Added a duration attribute to clefs
This change adds an @dur attribute to the <clef> object. This is to allow the use of
the clef object as a pitched and timed object.
Closes #1234
New tests for the MEI Aleatoric Music customization
This commit adds some test files to test the MEI Aleatoric customization. Specifically, we have added encoded excerpts of Cage's 4'33".
Refs #4567
If your commit messages do not contain enough information for a reviewer to understand what you are trying to do, you will be asked to withdraw your commit and re-submit your changes.

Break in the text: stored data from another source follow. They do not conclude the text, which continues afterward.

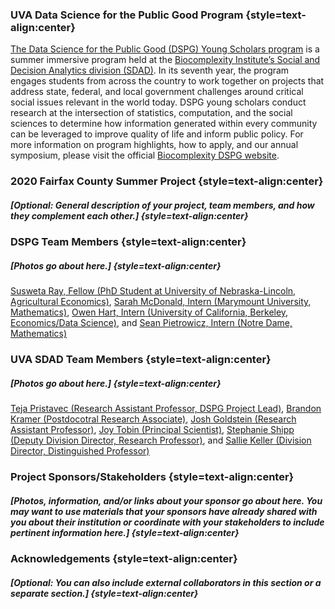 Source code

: ### UVA Data Science for the Public Good Program {style=text-align:center}

[The Data Science for the Public Good (DSPG) Young Scholars program](https://biocomplexity.virginia.edu/social-decision-analytics/dspg-program) is a summer immersive program held at the [Biocomplexity Institute’s Social and Decision Analytics division (SDAD)](https://biocomplexity.virginia.edu/social-decision-analytics). In its seventh year, the program engages students from across the country to work together on projects that address state, federal, and local government challenges around critical social issues relevant in the world today. DSPG young scholars conduct research at the intersection of statistics, computation, and the social sciences to determine how information generated within every community can be leveraged to improve quality of life and inform public policy. For more information on program highlights, how to apply, and our annual symposium, please visit the official [Biocomplexity DSPG website]((https://biocomplexity.virginia.edu/social-decision-analytics/dspg-program)).

### 2020 Fairfax County Summer Project {style=text-align:center}

##### [Optional: General description of your project, team members, and how they complement each other.] {style=text-align:center}

### DSPG Team Members {style=text-align:center}

##### [Photos go about here.] {style=text-align:center}

[Susweta Ray, Fellow (PhD Student at University of Nebraska-Lincoln, Agricultural Economics)](https://github.com/SuswetaRay), [Sarah McDonald, Intern (Marymount University, Mathematics)](https://github.com/sm9dv), [Owen Hart, Intern (University of California, Berkeley, Economics/Data Science)](https://github.com/hartowen), and [Sean Pietrowicz, Intern (Notre Dame, Mathematics)](https://github.com/sp3sd)

### UVA SDAD Team Members {style=text-align:center}

##### [Photos go about here.] {style=text-align:center} 

[Teja Pristavec (Research Assistant Professor, DSPG Project Lead)](https://biocomplexity.virginia.edu/teja-pristavec), [Brandon Kramer (Postdocotral Research Associate)](https://biocomplexity.virginia.edu/brandon-kramer), [Josh Goldstein (Research Assistant Professor)](https://biocomplexity.virginia.edu/joshua-goldstein), [Joy Tobin (Principal Scientist)](https://biocomplexity.virginia.edu/joy-tobin), [Stephanie Shipp (Deputy Division Director, Research Professor)](https://biocomplexity.virginia.edu/stephanie-shipp), and [Sallie Keller (Division Director, Distinguished Professor)](https://biocomplexity.virginia.edu/sallie-keller)

### Project Sponsors/Stakeholders {style=text-align:center}

##### [Photos, information, and/or links about your sponsor go about here. You may want to use materials that your sponsors have already shared with you about their institution or coordinate with your stakeholders to include pertinent information here.] {style=text-align:center}

### Acknowledgements {style=text-align:center}

##### [Optional: You can also include external collaborators in this section or a separate section.] {style=text-align:center}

Core contributors (i.e., those with commit access to the MEI schema) are responsible for maintaining and reviewing contributions to the schema. In general, there are four classes of contributions that core contributors need to deal with:
- Typos (i.e., Mistakes that affect the documentation, but not the schema).
- Bug fixes (i.e., Undesired behaviour of the schema)
- Contributions to the schema that do not break backwards compatibility
- Contributions to the schema that break backwards compatibility
Each of these comes with varying requirements for review and testing. While core contributors can commit directly to the develop branch, they should reserve this ability for all but the most trivial of changes (e.g., typos).
For all other types of contributions, core contributors should file a pull request containing their proposed changes. This pull request will be reviewed by at least one other core contributor for inclusion. Merging the contribution is the responsibility of the reviewing contributor.
Above all, however, core contributors are asked to exercise wisdom and common sense in merging contributions. If they are unsure of the impact of a proposed change, or the documentation of the contribution (pull request messages, commit messages, discussions) are not answered to their satisfaction, they should err on the side of caution and not merge until they are completely satisfied, or call in help from other members of the community.
Sometimes it's easiest if you can check out a pull request's changes locally and run it on your own machine. To do this, you can follow these instructions. This will allow you to further test proposed modifications.
When a new pull request comes in, the TravisCI service will automatically build the schema using the TEIC Stylesheets, and then validate the test files and the sample encodings against the built schemas. If, for some reason, a change breaks the schema build, or breaks validation, TravisCI will report an error on the pull request. It is then up to the original contributor to fix the issue and submit the fix to the pull request.
Unit tests should be small, discrete test to verify that one specific component of the schema passes validation. It could be built to test that an attribute only accepts certain values, or it could be built to verify a larger MEI excerpt, such as a certain type of header.
Testing in MEI is done through the build.sh
script. This script will look through folders in the tests
directory that match a given schema customization's name, and then test the schema against all the files contained in that folder. You can invoke the testing by running ./build.sh test
. You may need to customize the values in this file to point to your local copies of the TEI Stylesheets, etc.
Releases are declared by the MEI Board, in consultation with, and on the advice of, the MEI Technical Team.
The most recent 'stable' version of MEI is always found on the 'stable' branch. This is where all releases are tagged from, and where all development gets merged into once they have been declared stable. The most recent 'work in progress' is found on the the 'develop' branch. This represents the changes that will eventually find their way into the next release.
Releases are 'tagged' on the stable branch when declared. This tag points to a specific commit that represents the state of development at a given point in time.
The MEI Versions follow the 'semantic' versioning scheme, 'X.Y.Z'. 'X' is a major release, often defined by the presence of backwards-incompatible changes to the schema. 'Y' is a minor release, defined by backwards compatible changes (i.e., added, but not removed, features). 'Z' is the 'patch' number, indicating a release that fixes or clarifies existing functionality.